- Official name: Andhi Khola Hydropower Project
- Country: Nepal
- Coordinates: 27°56′30″N 83°39′47″E﻿ / ﻿27.9415661°N 83.6631°E
- Purpose: Power
- Status: Operational
- Owner: Butwal Power Company Limited

Dam and spillways
- Type of dam: Gravity
- Impounds: Andhi Khola

Power Station
- Commission date: 2052-01-08 BS
- Type: Run-of-the-river
- Turbines: Pelton
- Installed capacity: 9.4 MW

= Andhi Khola Hydropower Station =

Hydro-electric plant in Nepal

 Andhi Khola Hydropower Station (आँधीखोला जलविद्युत् आयोजना) is a run-of-river hydro-electric plant located in Syangja District of Nepal. The flow from Andhi River, a tributary of Kali Gandaki River, is used to generate 9.4 MW electricity and annual energy of 68.38 GWh. The plant is owned and developed by Butwal Power Company Limited, an IPP of Nepal in technical help from UMN. The plant started generating electricity since 2052-01-08 BS. The generation licence will expire in 2101-12-30 BS, after which the plant will be handed over to the government.

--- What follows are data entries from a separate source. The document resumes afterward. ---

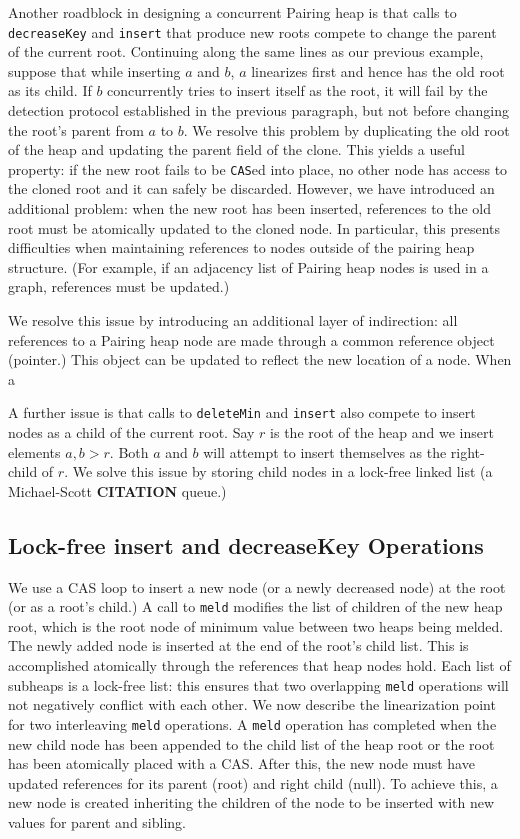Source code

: \documentclass{acm_proc_article-sp}
\begin{document}
Another roadblock in designing a concurrent Pairing heap is that calls to
\texttt{decreaseKey} and \texttt{insert} that produce new roots
compete to change the parent of the current root. Continuing along the same
lines as our previous example, suppose that while inserting $a$ and $b$,
$a$ linearizes first and hence has the old root as its child. If $b$ concurrently
tries to insert itself as the root, it will fail by the detection protocol established
in the previous paragraph, but not before changing the root's parent from $a$ to $b$.
We resolve this problem by duplicating the old root of the heap and updating
the parent field of the clone. This yields a useful property:
if the new root fails to be \texttt{CAS}ed into place, no other node has
access to the cloned root and it can safely be discarded. However, we have
introduced an additional problem: when the new root has been inserted, references
to the old root must be atomically updated to the cloned node. In particular, this
presents difficulties when maintaining references
to nodes outside of the pairing heap structure. (For example, if an adjacency list
of Pairing heap nodes is used in a graph, references must be updated.)

We resolve this issue by introducing an additional layer of indirection: all references
to a Pairing heap node are made through a common reference object (pointer.)
This object can be updated to reflect the new location of a node. When a 

A further issue is that calls to \texttt{deleteMin} and \texttt{insert}
also compete to insert nodes as a child of the current root. Say $r$ is the root
of the heap and we insert elements $a,b > r$. Both $a$ and $b$ will attempt
to insert themselves as the right-child of $r$. We solve this issue by storing
child nodes in a lock-free linked list (a Michael-Scott \textbf{CITATION} queue.)

\subsection{Lock-free insert and decreaseKey Operations}

We use a CAS loop to insert a new node (or a newly decreased node)
at the root (or as a root's child.) A call to \texttt{meld} modifies the list of children of the new heap root,
which is the root node of minimum value between two heaps being melded. The newly added node is inserted at
the end of the root's child list. This is accomplished atomically through the references that heap nodes
hold. Each list of subheaps is a lock-free list: this ensures that two overlapping \texttt{meld}
operations will not negatively conflict with each other. We now describe the linearization point
for two interleaving \texttt{meld} operations. A \texttt{meld} operation has completed when the
new child node has been appended to the child list of the heap root or the root has been atomically
placed with a CAS. After this, the new node must have updated references for its parent (root) and
right child (null). To achieve this, a new node is created inheriting the children of the node to be
inserted with new values for parent and sibling. 
\end{document}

The power station is connected to 132 kV national grid through the substation at Rang Khola and sells electricity to Nepal Electricity Authority.

In 1991, when the plant was first installed, its capacity was 5.1 MW. It was upgraded to 9.4 MW in 2015. The tailwater used to irrigate 309 hectares of land in Tulsi Bhanjyang area of Syangja District and Asardi area of Palpa District. After the upgrade, the command area has increased to 599 hectare.